- _Assignment_: Copy each line from the listing below where the word "playing" shows up.

- _Source data_:
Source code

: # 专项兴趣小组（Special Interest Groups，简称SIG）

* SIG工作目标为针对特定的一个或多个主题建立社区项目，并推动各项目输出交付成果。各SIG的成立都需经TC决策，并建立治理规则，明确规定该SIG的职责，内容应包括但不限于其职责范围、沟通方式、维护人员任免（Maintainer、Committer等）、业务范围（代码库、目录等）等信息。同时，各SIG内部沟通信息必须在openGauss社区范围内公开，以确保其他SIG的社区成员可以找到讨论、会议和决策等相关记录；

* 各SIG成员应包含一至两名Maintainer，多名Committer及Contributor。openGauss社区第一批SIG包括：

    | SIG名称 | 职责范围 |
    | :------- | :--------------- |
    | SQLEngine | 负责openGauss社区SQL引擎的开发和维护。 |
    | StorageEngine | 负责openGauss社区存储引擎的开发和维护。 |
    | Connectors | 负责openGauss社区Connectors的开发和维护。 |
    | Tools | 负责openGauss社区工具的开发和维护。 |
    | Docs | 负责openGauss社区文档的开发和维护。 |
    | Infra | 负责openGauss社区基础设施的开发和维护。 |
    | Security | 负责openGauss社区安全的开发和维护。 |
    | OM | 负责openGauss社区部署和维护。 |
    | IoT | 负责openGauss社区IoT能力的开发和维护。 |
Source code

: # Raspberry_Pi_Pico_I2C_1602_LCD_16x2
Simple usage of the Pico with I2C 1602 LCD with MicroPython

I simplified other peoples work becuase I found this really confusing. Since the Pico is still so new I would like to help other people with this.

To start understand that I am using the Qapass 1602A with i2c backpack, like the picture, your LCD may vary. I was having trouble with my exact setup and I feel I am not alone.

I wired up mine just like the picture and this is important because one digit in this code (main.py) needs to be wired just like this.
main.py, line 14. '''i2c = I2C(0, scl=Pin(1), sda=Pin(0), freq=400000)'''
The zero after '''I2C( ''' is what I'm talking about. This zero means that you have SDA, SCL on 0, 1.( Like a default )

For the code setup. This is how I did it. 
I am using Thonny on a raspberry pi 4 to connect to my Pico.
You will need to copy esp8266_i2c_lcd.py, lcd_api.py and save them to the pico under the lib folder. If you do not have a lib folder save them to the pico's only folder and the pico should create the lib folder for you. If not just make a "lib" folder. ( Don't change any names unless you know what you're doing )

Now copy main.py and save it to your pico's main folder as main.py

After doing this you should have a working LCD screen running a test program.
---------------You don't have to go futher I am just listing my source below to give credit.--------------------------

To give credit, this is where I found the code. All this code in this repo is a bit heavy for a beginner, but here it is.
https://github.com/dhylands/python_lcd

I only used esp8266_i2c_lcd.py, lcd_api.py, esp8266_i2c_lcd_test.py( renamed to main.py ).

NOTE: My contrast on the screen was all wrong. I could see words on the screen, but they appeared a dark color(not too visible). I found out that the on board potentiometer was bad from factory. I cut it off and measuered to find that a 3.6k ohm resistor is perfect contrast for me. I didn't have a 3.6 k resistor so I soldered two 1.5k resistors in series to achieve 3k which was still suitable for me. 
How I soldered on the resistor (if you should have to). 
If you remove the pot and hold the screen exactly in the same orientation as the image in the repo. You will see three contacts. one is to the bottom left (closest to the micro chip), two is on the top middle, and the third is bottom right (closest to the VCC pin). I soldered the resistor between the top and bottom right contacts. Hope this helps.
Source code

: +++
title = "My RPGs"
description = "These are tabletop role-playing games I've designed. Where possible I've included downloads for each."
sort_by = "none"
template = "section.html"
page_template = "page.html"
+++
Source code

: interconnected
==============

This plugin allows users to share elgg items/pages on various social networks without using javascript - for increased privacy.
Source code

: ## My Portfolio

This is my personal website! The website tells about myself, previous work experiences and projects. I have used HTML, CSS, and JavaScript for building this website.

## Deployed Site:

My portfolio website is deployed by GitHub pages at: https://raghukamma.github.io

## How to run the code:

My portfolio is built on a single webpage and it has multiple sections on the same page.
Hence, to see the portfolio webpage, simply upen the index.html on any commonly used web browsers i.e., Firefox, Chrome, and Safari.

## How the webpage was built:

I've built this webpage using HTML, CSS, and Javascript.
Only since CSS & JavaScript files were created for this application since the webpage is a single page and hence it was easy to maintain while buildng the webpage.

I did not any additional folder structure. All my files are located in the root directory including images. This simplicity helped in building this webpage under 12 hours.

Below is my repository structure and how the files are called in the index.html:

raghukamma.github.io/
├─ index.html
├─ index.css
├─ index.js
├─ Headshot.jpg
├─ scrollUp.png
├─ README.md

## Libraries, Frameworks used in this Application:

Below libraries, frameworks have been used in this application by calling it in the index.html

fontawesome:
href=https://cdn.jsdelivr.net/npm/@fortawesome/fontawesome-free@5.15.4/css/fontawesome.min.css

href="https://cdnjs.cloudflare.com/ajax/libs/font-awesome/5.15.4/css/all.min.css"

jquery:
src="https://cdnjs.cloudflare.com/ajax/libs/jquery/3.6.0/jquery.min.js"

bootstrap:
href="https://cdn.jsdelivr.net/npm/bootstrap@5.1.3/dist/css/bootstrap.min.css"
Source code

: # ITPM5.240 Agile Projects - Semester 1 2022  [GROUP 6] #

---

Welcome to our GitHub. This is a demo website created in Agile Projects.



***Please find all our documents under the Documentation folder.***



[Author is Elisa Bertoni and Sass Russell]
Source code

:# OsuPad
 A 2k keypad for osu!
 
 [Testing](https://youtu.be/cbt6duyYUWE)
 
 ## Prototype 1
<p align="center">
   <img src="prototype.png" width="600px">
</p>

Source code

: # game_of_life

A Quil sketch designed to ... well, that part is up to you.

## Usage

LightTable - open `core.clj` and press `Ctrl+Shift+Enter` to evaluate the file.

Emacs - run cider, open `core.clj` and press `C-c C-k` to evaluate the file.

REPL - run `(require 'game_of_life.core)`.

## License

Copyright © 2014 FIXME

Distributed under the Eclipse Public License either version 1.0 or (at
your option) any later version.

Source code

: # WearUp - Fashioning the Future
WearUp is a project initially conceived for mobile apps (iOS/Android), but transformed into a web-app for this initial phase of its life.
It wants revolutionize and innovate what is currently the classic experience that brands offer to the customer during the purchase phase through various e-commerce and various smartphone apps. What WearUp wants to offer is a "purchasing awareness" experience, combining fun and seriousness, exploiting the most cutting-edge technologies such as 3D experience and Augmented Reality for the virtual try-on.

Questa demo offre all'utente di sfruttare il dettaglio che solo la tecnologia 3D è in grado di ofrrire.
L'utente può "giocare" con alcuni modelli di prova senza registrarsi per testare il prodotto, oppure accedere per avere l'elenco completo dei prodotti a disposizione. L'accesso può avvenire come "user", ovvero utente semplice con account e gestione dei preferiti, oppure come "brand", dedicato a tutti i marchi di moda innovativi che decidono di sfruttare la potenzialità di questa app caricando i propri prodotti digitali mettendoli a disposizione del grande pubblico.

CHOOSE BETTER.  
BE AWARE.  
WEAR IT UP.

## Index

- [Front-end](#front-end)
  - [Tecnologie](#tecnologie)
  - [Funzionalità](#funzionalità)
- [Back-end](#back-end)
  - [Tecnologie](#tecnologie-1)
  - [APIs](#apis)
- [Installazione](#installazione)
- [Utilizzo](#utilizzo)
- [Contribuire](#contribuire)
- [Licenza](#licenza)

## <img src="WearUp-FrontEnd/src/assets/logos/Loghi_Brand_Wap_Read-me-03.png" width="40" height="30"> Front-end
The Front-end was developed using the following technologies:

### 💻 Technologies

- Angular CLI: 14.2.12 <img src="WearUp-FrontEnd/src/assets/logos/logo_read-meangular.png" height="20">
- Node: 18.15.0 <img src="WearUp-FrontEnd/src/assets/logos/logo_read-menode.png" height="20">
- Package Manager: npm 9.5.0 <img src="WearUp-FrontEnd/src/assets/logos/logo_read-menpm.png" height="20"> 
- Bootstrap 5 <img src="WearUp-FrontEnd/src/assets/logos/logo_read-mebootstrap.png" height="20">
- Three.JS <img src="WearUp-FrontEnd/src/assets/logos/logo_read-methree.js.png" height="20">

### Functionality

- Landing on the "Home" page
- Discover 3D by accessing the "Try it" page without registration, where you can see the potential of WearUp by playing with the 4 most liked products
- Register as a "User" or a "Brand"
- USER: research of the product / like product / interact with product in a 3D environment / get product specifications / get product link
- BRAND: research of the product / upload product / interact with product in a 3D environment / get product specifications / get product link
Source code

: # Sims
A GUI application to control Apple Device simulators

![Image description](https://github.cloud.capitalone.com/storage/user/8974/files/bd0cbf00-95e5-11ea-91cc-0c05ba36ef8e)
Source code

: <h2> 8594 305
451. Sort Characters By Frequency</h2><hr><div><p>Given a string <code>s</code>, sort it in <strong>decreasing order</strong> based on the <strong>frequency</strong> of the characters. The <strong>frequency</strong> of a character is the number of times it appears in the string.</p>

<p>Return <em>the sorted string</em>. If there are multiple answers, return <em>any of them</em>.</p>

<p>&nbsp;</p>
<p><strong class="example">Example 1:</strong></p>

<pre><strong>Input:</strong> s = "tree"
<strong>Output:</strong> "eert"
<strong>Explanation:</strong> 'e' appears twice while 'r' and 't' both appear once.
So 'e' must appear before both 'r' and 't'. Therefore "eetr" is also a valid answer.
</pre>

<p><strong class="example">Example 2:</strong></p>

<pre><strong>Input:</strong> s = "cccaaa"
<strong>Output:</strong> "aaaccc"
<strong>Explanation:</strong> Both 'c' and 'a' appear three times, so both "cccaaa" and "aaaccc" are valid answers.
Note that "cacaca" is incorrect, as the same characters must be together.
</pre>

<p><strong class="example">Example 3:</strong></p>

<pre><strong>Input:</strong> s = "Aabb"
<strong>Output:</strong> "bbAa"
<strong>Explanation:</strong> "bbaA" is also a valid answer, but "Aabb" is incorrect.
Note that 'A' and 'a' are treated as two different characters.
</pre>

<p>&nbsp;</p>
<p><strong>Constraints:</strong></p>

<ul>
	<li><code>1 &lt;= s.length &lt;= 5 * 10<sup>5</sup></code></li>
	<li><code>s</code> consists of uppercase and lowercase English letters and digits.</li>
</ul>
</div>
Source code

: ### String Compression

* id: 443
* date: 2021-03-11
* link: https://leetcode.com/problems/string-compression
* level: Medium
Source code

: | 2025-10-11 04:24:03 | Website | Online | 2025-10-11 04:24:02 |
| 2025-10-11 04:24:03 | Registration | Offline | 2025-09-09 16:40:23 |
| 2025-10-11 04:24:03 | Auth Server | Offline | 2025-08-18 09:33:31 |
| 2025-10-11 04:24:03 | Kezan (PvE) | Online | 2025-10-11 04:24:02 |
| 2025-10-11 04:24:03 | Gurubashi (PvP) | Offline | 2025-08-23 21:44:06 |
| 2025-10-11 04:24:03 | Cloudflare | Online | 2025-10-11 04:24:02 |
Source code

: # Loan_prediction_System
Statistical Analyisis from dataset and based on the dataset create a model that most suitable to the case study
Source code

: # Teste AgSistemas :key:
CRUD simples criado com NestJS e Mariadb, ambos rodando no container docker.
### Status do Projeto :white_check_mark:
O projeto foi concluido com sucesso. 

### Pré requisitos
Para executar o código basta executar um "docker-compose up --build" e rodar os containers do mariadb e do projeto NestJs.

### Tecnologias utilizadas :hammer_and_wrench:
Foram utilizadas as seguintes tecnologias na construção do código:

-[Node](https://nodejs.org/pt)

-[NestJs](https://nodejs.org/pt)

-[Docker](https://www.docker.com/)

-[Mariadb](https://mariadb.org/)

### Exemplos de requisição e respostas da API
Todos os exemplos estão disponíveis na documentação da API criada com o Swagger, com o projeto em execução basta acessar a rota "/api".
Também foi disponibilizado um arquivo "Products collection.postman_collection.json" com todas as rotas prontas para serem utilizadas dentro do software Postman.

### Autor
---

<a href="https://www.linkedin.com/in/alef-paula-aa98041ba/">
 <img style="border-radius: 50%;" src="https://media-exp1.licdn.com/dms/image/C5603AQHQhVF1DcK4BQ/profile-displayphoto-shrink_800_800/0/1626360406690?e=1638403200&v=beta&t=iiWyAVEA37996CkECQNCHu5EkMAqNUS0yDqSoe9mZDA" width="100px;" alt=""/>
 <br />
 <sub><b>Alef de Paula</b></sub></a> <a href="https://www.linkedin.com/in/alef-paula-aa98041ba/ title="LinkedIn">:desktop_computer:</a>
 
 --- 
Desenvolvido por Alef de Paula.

- _Written response_:
description = "These are tabletop role-playing games I've designed. Where possible I've included downloads for each."
- Discover 3D by accessing the "Try it" page without registration, where you can see the potential of WearUp by playing with the 4 most liked products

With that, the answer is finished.